• _Task item_
Write out the data once more, exactly as it reads.

• • •

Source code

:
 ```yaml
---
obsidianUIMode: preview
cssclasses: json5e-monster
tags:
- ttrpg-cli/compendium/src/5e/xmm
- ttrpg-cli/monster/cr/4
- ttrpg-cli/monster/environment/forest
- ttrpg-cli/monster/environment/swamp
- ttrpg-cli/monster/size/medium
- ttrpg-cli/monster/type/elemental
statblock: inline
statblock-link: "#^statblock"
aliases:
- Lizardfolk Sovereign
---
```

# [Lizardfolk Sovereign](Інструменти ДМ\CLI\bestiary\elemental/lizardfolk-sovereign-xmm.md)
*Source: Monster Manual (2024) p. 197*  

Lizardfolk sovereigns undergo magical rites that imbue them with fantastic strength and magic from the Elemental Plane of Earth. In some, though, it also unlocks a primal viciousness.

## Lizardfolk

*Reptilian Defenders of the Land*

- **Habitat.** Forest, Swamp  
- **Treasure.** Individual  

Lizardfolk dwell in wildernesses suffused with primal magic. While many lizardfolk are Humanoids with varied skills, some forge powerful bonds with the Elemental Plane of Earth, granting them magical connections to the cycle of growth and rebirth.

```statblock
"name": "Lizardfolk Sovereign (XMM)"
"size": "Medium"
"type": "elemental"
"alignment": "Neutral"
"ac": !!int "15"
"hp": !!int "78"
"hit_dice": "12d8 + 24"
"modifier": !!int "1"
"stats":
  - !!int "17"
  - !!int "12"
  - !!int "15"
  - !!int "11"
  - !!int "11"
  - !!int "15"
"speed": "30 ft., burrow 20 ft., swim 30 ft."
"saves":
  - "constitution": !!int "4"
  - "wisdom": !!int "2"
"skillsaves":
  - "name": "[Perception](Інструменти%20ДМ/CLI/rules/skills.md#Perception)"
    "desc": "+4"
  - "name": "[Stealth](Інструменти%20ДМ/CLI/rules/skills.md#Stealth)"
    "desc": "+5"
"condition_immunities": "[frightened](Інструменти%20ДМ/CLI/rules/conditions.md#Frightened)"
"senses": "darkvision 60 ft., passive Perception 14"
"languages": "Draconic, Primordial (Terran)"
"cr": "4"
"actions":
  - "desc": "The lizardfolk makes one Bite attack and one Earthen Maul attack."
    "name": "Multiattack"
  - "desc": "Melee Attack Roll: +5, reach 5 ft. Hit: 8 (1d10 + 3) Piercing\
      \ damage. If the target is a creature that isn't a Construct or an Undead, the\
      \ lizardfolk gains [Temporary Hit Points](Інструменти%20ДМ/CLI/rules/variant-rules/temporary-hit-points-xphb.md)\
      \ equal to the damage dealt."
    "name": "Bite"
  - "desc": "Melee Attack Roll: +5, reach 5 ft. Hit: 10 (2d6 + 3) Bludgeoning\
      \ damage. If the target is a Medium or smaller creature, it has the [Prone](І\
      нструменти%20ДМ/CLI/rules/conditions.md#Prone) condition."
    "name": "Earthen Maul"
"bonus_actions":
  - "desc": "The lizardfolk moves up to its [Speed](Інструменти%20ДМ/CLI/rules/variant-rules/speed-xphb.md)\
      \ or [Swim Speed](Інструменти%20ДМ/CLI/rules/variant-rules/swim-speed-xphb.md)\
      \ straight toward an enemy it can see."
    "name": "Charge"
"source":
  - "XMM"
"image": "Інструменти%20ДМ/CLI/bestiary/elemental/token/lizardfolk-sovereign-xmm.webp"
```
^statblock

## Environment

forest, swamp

• • •

• _Response box_
Source code

:
 ```yaml
---
obsidianUIMode: preview
cssclasses: json5e-monster
tags:
- ttrpg-cli/compendium/src/5e/xmm
- ttrpg-cli/monster/cr/4
- ttrpg-cli/monster/environment/forest
- ttrpg-cli/monster/environment/swamp
- ttrpg-cli/monster/size/medium
- ttrpg-cli/monster/type/elemental
statblock: inline
statblock-link: "#^statblock"
aliases:
- Lizardfolk Sovereign
---
```

# [Lizardfolk Sovereign](Інструменти ДМ\CLI\bestiary\elemental/lizardfolk-sovereign-xmm.md)
*Source: Monster Manual (2024) p. 197*  

Lizardfolk sovereigns undergo magical rites that imbue them with fantastic strength and magic from the Elemental Plane of Earth. In some, though, it also unlocks a primal viciousness.

## Lizardfolk

*Reptilian Defenders of the Land*

- **Habitat.** Forest, Swamp  
- **Treasure.** Individual  

Lizardfolk dwell in wildernesses suffused with primal magic. While many lizardfolk are Humanoids with varied skills, some forge powerful bonds with the Elemental Plane of Earth, granting them magical connections to the cycle of growth and rebirth.

```statblock
"name": "Lizardfolk Sovereign (XMM)"
"size": "Medium"
"type": "elemental"
"alignment": "Neutral"
"ac": !!int "15"
"hp": !!int "78"
"hit_dice": "12d8 + 24"
"modifier": !!int "1"
"stats":
  - !!int "17"
  - !!int "12"
  - !!int "15"
  - !!int "11"
  - !!int "11"
  - !!int "15"
"speed": "30 ft., burrow 20 ft., swim 30 ft."
"saves":
  - "constitution": !!int "4"
  - "wisdom": !!int "2"
"skillsaves":
  - "name": "[Perception](Інструменти%20ДМ/CLI/rules/skills.md#Perception)"
    "desc": "+4"
  - "name": "[Stealth](Інструменти%20ДМ/CLI/rules/skills.md#Stealth)"
    "desc": "+5"
"condition_immunities": "[frightened](Інструменти%20ДМ/CLI/rules/conditions.md#Frightened)"
"senses": "darkvision 60 ft., passive Perception 14"
"languages": "Draconic, Primordial (Terran)"
"cr": "4"
"actions":
  - "desc": "The lizardfolk makes one Bite attack and one Earthen Maul attack."
    "name": "Multiattack"
  - "desc": "Melee Attack Roll: +5, reach 5 ft. Hit: 8 (1d10 + 3) Piercing\
      \ damage. If the target is a creature that isn't a Construct or an Undead, the\
      \ lizardfolk gains [Temporary Hit Points](Інструменти%20ДМ/CLI/rules/variant-rules/temporary-hit-points-xphb.md)\
      \ equal to the damage dealt."
    "name": "Bite"
  - "desc": "Melee Attack Roll: +5, reach 5 ft. Hit: 10 (2d6 + 3) Bludgeoning\
      \ damage. If the target is a Medium or smaller creature, it has the [Prone](І\
      нструменти%20ДМ/CLI/rules/conditions.md#Prone) condition."
    "name": "Earthen Maul"
"bonus_actions":
  - "desc": "The lizardfolk moves up to its [Speed](Інструменти%20ДМ/CLI/rules/variant-rules/speed-xphb.md)\
      \ or [Swim Speed](Інструменти%20ДМ/CLI/rules/variant-rules/swim-speed-xphb.md)\
      \ straight toward an enemy it can see."
    "name": "Charge"
"source":
  - "XMM"
"image": "Інструменти%20ДМ/CLI/bestiary/elemental/token/lizardfolk-sovereign-xmm.webp"
```
^statblock

## Environment

forest, swamp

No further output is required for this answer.